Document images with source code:

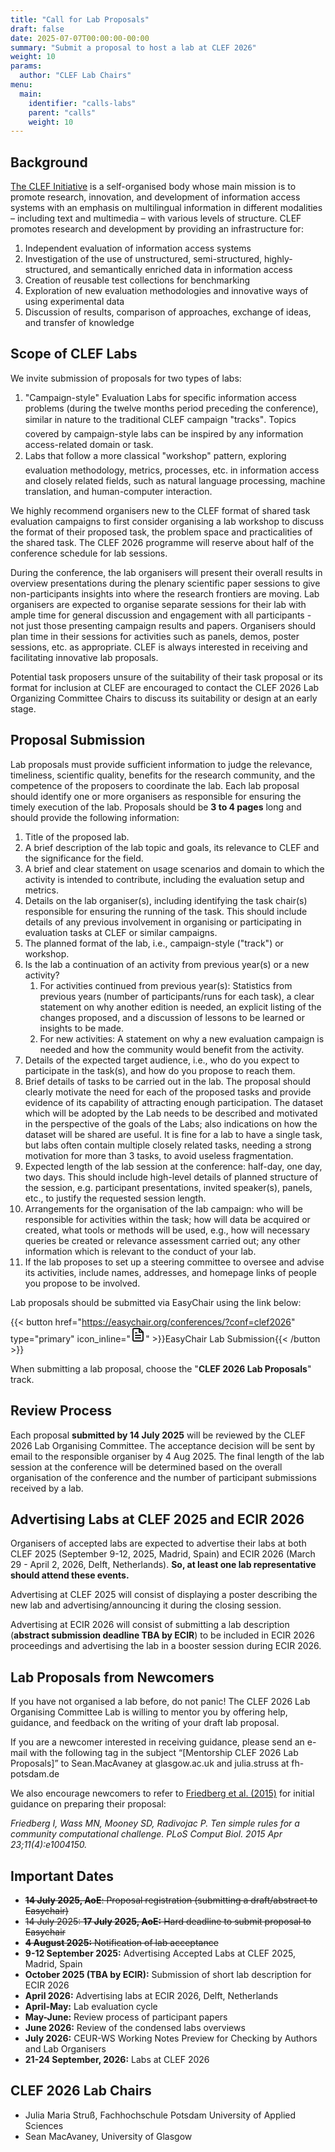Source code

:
 ```yaml
---
title: "Call for Lab Proposals"
draft: false
date: 2025-07-07T00:00:00-00:00
summary: "Submit a proposal to host a lab at CLEF 2026"
weight: 10
params:
  author: "CLEF Lab Chairs"
menu:
  main:
    identifier: "calls-labs"
    parent: "calls"
    weight: 10
---
```


## Background

[The CLEF Initiative](http://www.clef-initiative.eu/) is a self-organised body whose main mission is to promote research, innovation, and development of information access systems with an emphasis on multilingual information in different modalities – including text and multimedia – with various levels of structure. CLEF promotes research and development by providing an infrastructure for:

1. Independent evaluation of information access systems  
2. Investigation of the use of unstructured, semi-structured, highly-structured, and semantically enriched data in information access  
3. Creation of reusable test collections for benchmarking  
4. Exploration of new evaluation methodologies and innovative ways of using experimental data  
5. Discussion of results, comparison of approaches, exchange of ideas, and transfer of knowledge

## Scope of CLEF Labs

We invite submission of proposals for two types of labs:

1. "Campaign-style" Evaluation Labs for specific information access problems (during the twelve months period preceding the conference), similar in nature to the traditional CLEF campaign "tracks". Topics covered by campaign-style labs can be inspired by any information access-related domain or task.  
2. Labs that follow a more classical "workshop" pattern, exploring evaluation methodology, metrics, processes, etc. in information access and closely related fields, such as natural language processing, machine translation, and human-computer interaction.

We highly recommend organisers new to the CLEF format of shared task evaluation campaigns to first consider organising a lab workshop to discuss the format of their proposed task, the problem space and practicalities of the shared task. The CLEF 2026 programme will reserve about half of the conference schedule for lab sessions.

During the conference, the lab organisers will present their overall results in overview presentations during the plenary scientific paper sessions to give non-participants insights into where the research frontiers are moving. Lab organisers are expected to organise separate sessions for their lab with ample time for general discussion and engagement with all participants \- not just those presenting campaign results and papers. Organisers should plan time in their sessions for activities such as panels, demos, poster sessions, etc. as appropriate. CLEF is always interested in receiving and facilitating innovative lab proposals.

Potential task proposers unsure of the suitability of their task proposal or its format for inclusion at CLEF are encouraged to contact the CLEF 2026 Lab Organizing Committee Chairs to discuss its suitability or design at an early stage.

## Proposal Submission

Lab proposals must provide sufficient information to judge the relevance, timeliness, scientific quality, benefits for the research community, and the competence of the proposers to coordinate the lab. Each lab proposal should identify one or more organisers as responsible for ensuring the timely execution of the lab. Proposals should be **3 to 4 pages** long and should provide the following information:

1. Title of the proposed lab.  
2. A brief description of the lab topic and goals, its relevance to CLEF and the significance for the field.  
3. A brief and clear statement on usage scenarios and domain to which the activity is intended to contribute, including the evaluation setup and metrics.  
4. Details on the lab organiser(s), including identifying the task chair(s) responsible for ensuring the running of the task. This should include details of any previous involvement in organising or participating in evaluation tasks at CLEF or similar campaigns.  
5. The planned format of the lab, i.e., campaign-style ("track") or workshop.  
6. Is the lab a continuation of an activity from previous year(s) or a new activity?  
   1. For activities continued from previous year(s): Statistics from previous years (number of participants/runs for each task), a clear statement on why another edition is needed, an explicit listing of the changes proposed, and a discussion of lessons to be learned or insights to be made.  
   2. For new activities: A statement on why a new evaluation campaign is needed and how the community would benefit from the activity.  
7. Details of the expected target audience, i.e., who do you expect to participate in the task(s), and how do you propose to reach them.  
8. Brief details of tasks to be carried out in the lab. The proposal should clearly motivate the need for each of the proposed tasks and provide evidence of its capability of attracting enough participation. The dataset which will be adopted by the Lab needs to be described and motivated in the perspective of the goals of the Labs; also indications on how the dataset will be shared are useful. It is fine for a lab to have a single task, but labs often contain multiple closely related tasks, needing a strong motivation for more than 3 tasks, to avoid useless fragmentation.  
9. Expected length of the lab session at the conference: half-day, one day, two days. This should include high-level details of planned structure of the session, e.g. participant presentations, invited speaker(s), panels, etc., to justify the requested session length.  
10. Arrangements for the organisation of the lab campaign: who will be responsible for activities within the task; how will data be acquired or created, what tools or methods will be used, e.g., how will necessary queries be created or relevance assessment carried out; any other information which is relevant to the conduct of your lab.  
11. If the lab proposes to set up a steering committee to oversee and advise its activities, include names, addresses, and homepage links of people you propose to be involved.

Lab proposals should be submitted via EasyChair using the link below:

{{< button href="https://easychair.org/conferences/?conf=clef2026" type="primary" icon_inline="<svg xmlns='http://www.w3.org/2000/svg' width='24' height='24' viewBox='0 0 24 24' fill='none' stroke='currentColor' stroke-width='2' stroke-linecap='round' stroke-linejoin='round'><path d='M14 2H6a2 2 0 0 0-2 2v16a2 2 0 0 0 2 2h12a2 2 0 0 0 2-2V8z'></path><polyline points='14 2 14 8 20 8'></polyline><line x1='16' y1='13' x2='8' y2='13'></line><line x1='16' y1='17' x2='8' y2='17'></line><polyline points='10 9 9 9 8 9'></polyline></svg>" >}}EasyChair Lab Submission{{< /button >}}

When submitting a lab proposal, choose the "**CLEF 2026 Lab Proposals**" track.

## Review Process

Each proposal **submitted by 14 July 2025** will be reviewed by the CLEF 2026 Lab Organising Committee. The acceptance decision will be sent by email to the responsible organiser by 4 Aug 2025\. The final length of the lab session at the conference will be determined based on the overall organisation of the conference and the number of participant submissions received by a lab.

## **Advertising Labs at CLEF 2025 and ECIR 2026**

Organisers of accepted labs are expected to advertise their labs at both CLEF 2025 (September 9-12, 2025, Madrid, Spain) and ECIR 2026 (March 29 \- April 2, 2026, Delft, Netherlands). **So, at least one lab representative should attend these events.**

Advertising at CLEF 2025 will consist of displaying a poster describing the new lab and advertising/announcing it during the closing session.

Advertising at ECIR 2026 will consist of submitting a lab description (**abstract submission deadline TBA by ECIR**) to be included in ECIR 2026 proceedings and advertising the lab in a booster session during ECIR 2026\.

## Lab Proposals from Newcomers

If you have not organised a lab before, do not panic\! The CLEF 2026 Lab Organising Committee Lab is willing to mentor you by offering help, guidance, and feedback on the writing of your draft lab proposal.

If you are a newcomer interested in receiving guidance, please send an e-mail with the following tag in the subject “\[Mentorship CLEF 2026 Lab Proposals\]” to Sean.MacAvaney at glasgow.ac.uk and julia.struss at fh-potsdam.de

We also encourage newcomers to refer to [Friedberg et al. (2015)](https://journals.plos.org/ploscompbiol/article?id=10.1371/journal.pcbi.1004150) for initial guidance on preparing their proposal:

*Friedberg I, Wass MN, Mooney SD, Radivojac P. Ten simple rules for a community computational challenge. PLoS Comput Biol. 2015 Apr 23;11(4):e1004150.*

## Important Dates

* ~~**14 July 2025, AoE**: Proposal registration (submitting a draft/abstract to Easychair)~~
* ~~14 July 2025: **17 July 2025, AoE:** Hard deadline to submit proposal to Easychair~~
* ~~**4 August 2025:** Notification of lab acceptance~~  
* **9-12 September 2025:** Advertising Accepted Labs at CLEF 2025, Madrid, Spain  
* **October 2025 (TBA by ECIR):** Submission of short lab description for ECIR 2026  
* **April 2026:** Advertising labs at ECIR 2026, Delft, Netherlands  
* **April-May:** Lab evaluation cycle  
* **May-June:** Review process of participant papers  
* **June 2026:** Review of the condensed labs overviews  
* **July 2026:** CEUR-WS Working Notes Preview for Checking by Authors and Lab Organisers  
* **21-24 September, 2026:** Labs at CLEF 2026

## CLEF 2026 Lab Chairs

* Julia Maria Struß, Fachhochschule Potsdam University of Applied Sciences  
* Sean MacAvaney, University of Glasgow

▶ [Task to complete]
The number alone is wanted: how many lines of the records above include the string "such".

▶ [Final answer]
2